Meselelere Kur’an ve Sünnet penceresinden bakan, tarafsız, adil, cesur yayıncılık anlayışına sahip olan dergimiz, her ay okurlarımıza zengin bir kütüphane, derin araştırmalardan müteşekkil bir arşiv sunmaktadır. Şu bir hakikat ki dergimizin girdiği her eve İslam davası girmektedir.
Yayıncılıkta keskin çizgileri olan dergimiz; prensiplerine bağlı, doğrularından ödün vermeyen, zamana ve şartlara göre değişmeyen esaslı bir duruş sergiler. İşte bu duruş, bizi doğruları konuşmaya, konuşulmayanı konuşmaya, unutturulan hakikatleri hatırlatmaya sevk ediyor.
Yayıncılık ilkelerimizden biri de şeffaflığın esas alınmasıdır. Olaylar objektif bir şekilde değerlendirilmeli, temiz bir akıl ile algılanmalı, iman ve takva sahibi bir kalple meseleler mülahaza edilmelidir. Bu noktada dergimiz, üzerine düşeni hassasiyetle yapmakta, örtbas etme, cımbızlama, çarpıtma gibi yayın ahlakına aykırı olan yollara asla başvurmamaktadır.
Furkan Nesli, hakkın konuşulmasından korkulduğu bu zamanda ne hakkı konuşmaktan korkar ne de mazluma taraf olmaktan! Muhterem Alparslan Kuytul Hocaefendi’nin ifade ettiği gibi; “Cesaret ömrü kısaltmaz, korkaklık da ömrü uzatmaz.”

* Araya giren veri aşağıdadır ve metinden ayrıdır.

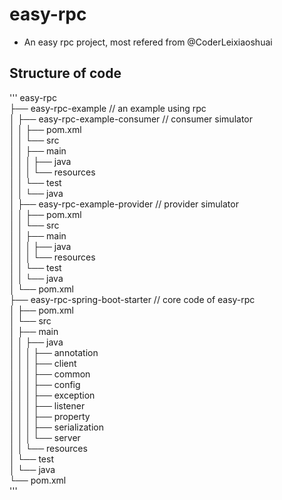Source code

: # easy-rpc
- An easy rpc project, most refered from @CoderLeixiaoshuai

## Structure of code
'''
 easy-rpc <br>
    ├── easy-rpc-example    // an example using rpc<br>
    │   ├── easy-rpc-example-consumer   // consumer simulator<br>
    │   │   ├── pom.xml<br>
    │   │   └── src<br>
    │   │       ├── main<br>
    │   │       │   ├── java<br>
    │   │       │   └── resources<br>
    │   │       └── test<br>
    │   │           └── java<br>
    │   ├── easy-rpc-example-provider   // provider simulator<br>
    │   │   ├── pom.xml<br>
    │   │   └── src<br>
    │   │       ├── main<br>
    │   │       │   ├── java<br>
    │   │       │   └── resources<br>
    │   │       └── test<br>
    │   │           └── java<br>
    │   └── pom.xml<br>
    ├── easy-rpc-spring-boot-starter    // core code of easy-rpc<br>
    │   ├── pom.xml<br>
    │   └── src<br>
    │       ├── main<br>
    │       │   ├── java<br>
    │       │   │   ├── annotation<br>
    │       │   │   ├── client<br>
    │       │   │   ├── common<br>
    │       │   │   ├── config<br>
    │       │   │   ├── exception<br>
    │       │   │   ├── listener<br>
    │       │   │   ├── property<br>
    │       │   │   ├── serialization<br>
    │       │   │   └── server<br>
    │       │   └── resources<br>
    │       └── test<br>
    │           └── java<br>
    └── pom.xml<br>
'''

Bize olan güven ve itimadın farkındayız! Hak olmayan hiçbir şeyi savunmayacak, bâtılın tarafı olmayacak ve duruşumuzu şu ya da bu nedenle asla bozmayacağız Allah’ın izniyle… Çünkü biz bu yola Allah’ın rızasını kazanmak, O’nun istediği medeniyeti inşa etmek, İslam davasına hizmet etmek için çıktık.
Okurlarıyla buluştuğu günden beri yayın çizgisini bozmayan, ümmetin yaralarına merhem olmaya çalışan, mazlum ümmetin sesi olan dergimiz bu minvalde ilerleyecek ve “Öncü Neslin Yükselen Sesi” olmaya devam edecektir.
Kapanışı dergimizin baş tacı Muhterem Alparslan Kuytul Hocaefendi’nin sözleriyle yapalım. “Adı gibi Furkan olup hakla bâtılı ayıran ve gösteren, İslam ümmetinin uyanışına vesile olmaya çalışan bu derginin her okuru; derginin tamamını okumalı, yaşamalı, anlatmalı, misafirleri ve arkadaşlarıyla bazı bölümlerini paylaşmalı, evinde, iş yerinde hatta aracında dergiyi görülebilecek bir yere koyup tanıtmalıdır. Efendimiz Sallallahu Aleyhi ve Sellem’ in: “Bu din bütün evlere girecek! Taştan, topraktan yapılmış evlere, kıldan yapılmış çadırlara varana kadar…” buyurması gibi bu dergi de bütün evlere girmelidir. Ve unutulmamalıdır ki; dergimizin girdiği her evde davamız var demektir. Ben de bu vesile ile bütün okuyucularımıza selam eder, gayretli olmaya davet ederim. Allah’a emanet olunuz.” *
*Furkan Nesli’nin 61. Sayısında yayınlanan makale yazarı tarafından güncellenmiştir.